Lastly, you put the inner cover on, the roof (or outer cover) on top of that and just leave them alone.  You can see here that a few already started coming out to explore their new home and surroundings. 

Flash forward 24 hours and here it is on Sunday.  I removed the roof and inner cover and pulled out the package.  Sure enough, they were almost all out of the box (will always have a few stragglers).  I simply put the box in front of the hive and in about two hours, it was empty.

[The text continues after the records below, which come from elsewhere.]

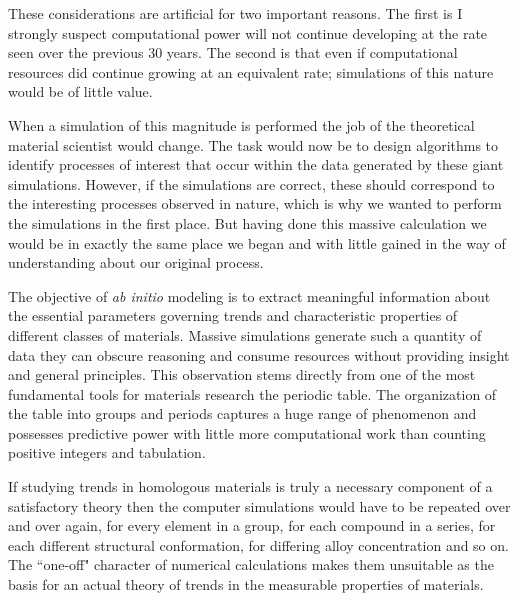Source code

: These considerations are artificial for two important reasons. The first
is I strongly suspect computational power will not continue 
developing at the rate seen over the previous 30 years. 
The second is that even if computational resources did continue growing 
at an equivalent rate; simulations of this nature would be of little value.

When a simulation of this magnitude is performed the
job of the theoretical material scientist would change. 
The task would now be to design algorithms to identify 
processes of interest that occur within the data generated by these giant simulations.
However, if the simulations are correct, these should correspond 
to the interesting processes observed in nature, which is why we wanted to
perform the simulations in the first place. But having done 
this massive calculation we would be in exactly 
the same place we began and with little gained in the way 
of understanding about our original process.

The objective of {\it ab initio} modeling is to extract meaningful information
about the essential parameters governing trends and characteristic properties 
of different classes of materials. Massive simulations generate such a quantity 
of data they can obscure reasoning and consume resources without providing insight 
and general principles. This observation stems directly from one of the
most fundamental tools for materials research the periodic table. The 
organization of the table into groups and periods captures a huge range 
of phenomenon and possesses predictive power with little more computational
work than counting positive integers and tabulation.

If studying trends in homologous materials 
is truly a necessary component of a satisfactory
theory then the computer simulations would have to be repeated 
over and over again, for every element in a group,
for each compound in a series, for each different structural conformation,
for differing alloy concentration and so on. The ``one-off" character of 
numerical calculations makes them unsuitable as the basis for an actual 
theory of trends in the measurable properties of materials.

In the space where the 'bee box' was, I put the frames with foundation back in.  See where the bees are all clustered?  This is where the queen is!  They are working hard to take care of her and get her out of 'queen jail', ha.  I used my bee brush to gently move them out of the way and put the top back. 
Setting up Langstroth Hives
Here they are, all back together and as you can see, happily gathering around for some dinner.  Believe it or not, I did all of this work without my bee suit.  This will probably be the only time I do that though.  I made slow, gentle, and confident movements, as is always suggested when working with bees.  Never get in a hurry.  I was wearing jeans, long sleeve shirt, gloves and a hat.  Our instructor told us that the bees are at their most docile at this point as they have no real hive to protect, no honey stores to guard, and at this point, no real queen that they are bonded to.  

Now we wait.

Oh, and in case you missed it (late post last night) CLICK HERE to see what we named our hives/queens.

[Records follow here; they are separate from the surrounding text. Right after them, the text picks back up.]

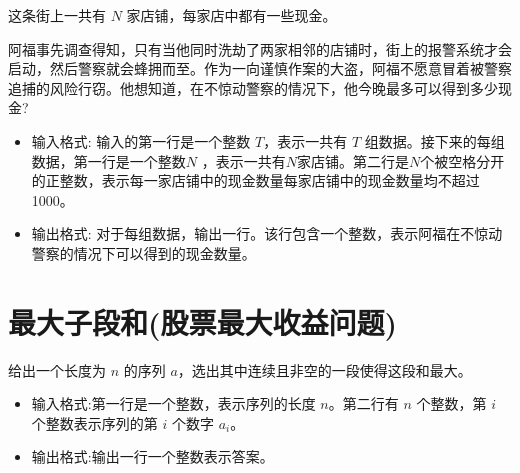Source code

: \documentclass[11pt]{exam-zh}
\begin{document}
这条街上一共有 $N$ 家店铺，每家店中都有一些现金。

阿福事先调查得知，只有当他同时洗劫了两家相邻的店铺时，街上的报警系统才会启动，然后警察就会蜂拥而至。作为一向谨慎作案的大盗，阿福不愿意冒着被警察追捕的风险行窃。他想知道，在不惊动警察的情况下，他今晚最多可以得到多少现金?

\begin{itemize}
	\item 输入格式:	输入的第一行是一个整数 $T$，表示一共有 $T$ 组数据。接下来的每组数据，第一行是一个整数$N$ ，表示一共有$N$家店铺。第二行是$N$个被空格分开的正整数，表示每一家店铺中的现金数量每家店铺中的现金数量均不超过1000。
	\item 输出格式:	对于每组数据，输出一行。该行包含一个整数，表示阿福在不惊动警察的情况下可以得到的现金数量。
\end{itemize}

\begin{center}
	
	
\end{center}

\section{最大子段和(股票最大收益问题)}

给出一个长度为 $n$ 的序列 $a$，选出其中连续且非空的一段使得这段和最大。

\begin{itemize}
	
	\item 输入格式:第一行是一个整数，表示序列的长度 $n$。第二行有 $n$ 个整数，第 $i$ 个整数表示序列的第 $i$ 个数字 $a_i$。
	
	\item 输出格式:输出一行一个整数表示答案。
	
\end{itemize}

\begin{center}
	
	
\end{center}






\label{LastPage}
\end{document}
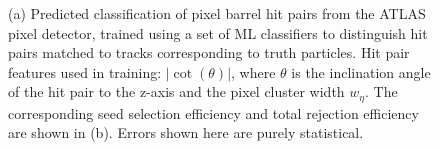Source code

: \begin{figure}[htbp!] 
    \centering
    \hfill%
    \caption{(a) Predicted classification of pixel barrel hit pairs from the ATLAS pixel detector, trained using a set of ML classifiers to distinguish hit pairs matched to tracks corresponding to truth particles. Hit pair features used in training: $\lvert \cot(\theta) \rvert$, where $\theta$ is the inclination angle of the hit pair to the z-axis and the pixel cluster width $w_{\eta}$. The corresponding seed selection efficiency and total rejection efficiency are shown in (b). Errors shown here are purely statistical.}
\end{figure}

I am off today and will go out to refill the feeder and make sure all is well with the hives in general, and then I will probably go out once more again Wed/Thur before the weekend.  The last step, after about 7 days (which will be Saturday), is to make sure the queen is still there, out of her cage, and then I can remove the excluder (because now she should stay put) and then just leave them alone and let them do their thing.  Bees don't require you to check daily as it creates disruption to the hive.  It sure is tempting though to peek inside!

I know I said this the other day but I'll say it again, it truly was a magical experience.  One of the awesome life experiences I can file away in my mind.  It  made me nervous at first but it was exhilarating at the same time.  

As a friend recently told me, "keeping bees is one of the best ways to be a steward of the land we all share".  So true!



Thank you for bearing with us through the excitement leading up the bee arrival.  Bees might not be everyone's cup of tea, so to speak, but I hope these posts help anyone else just starting out with a Langstroth hive.  I'm still learning myself so I'll keep it up until I, hopefully, become an 'old pro'.  If anyone visiting here is seeking more information, click the "bees" label/tag at the bottom of this post or over to the right under "labels".  Tomorrow we go back to other, regular topics, with bees thrown in as updates happen, ha.  Oh and 2nd Man always likes to draw the names for the giveaway so we'll do that either tonight or tomorrow, depending on what time we get settled in for the evening.

Hope you had an exhilarating weekend too!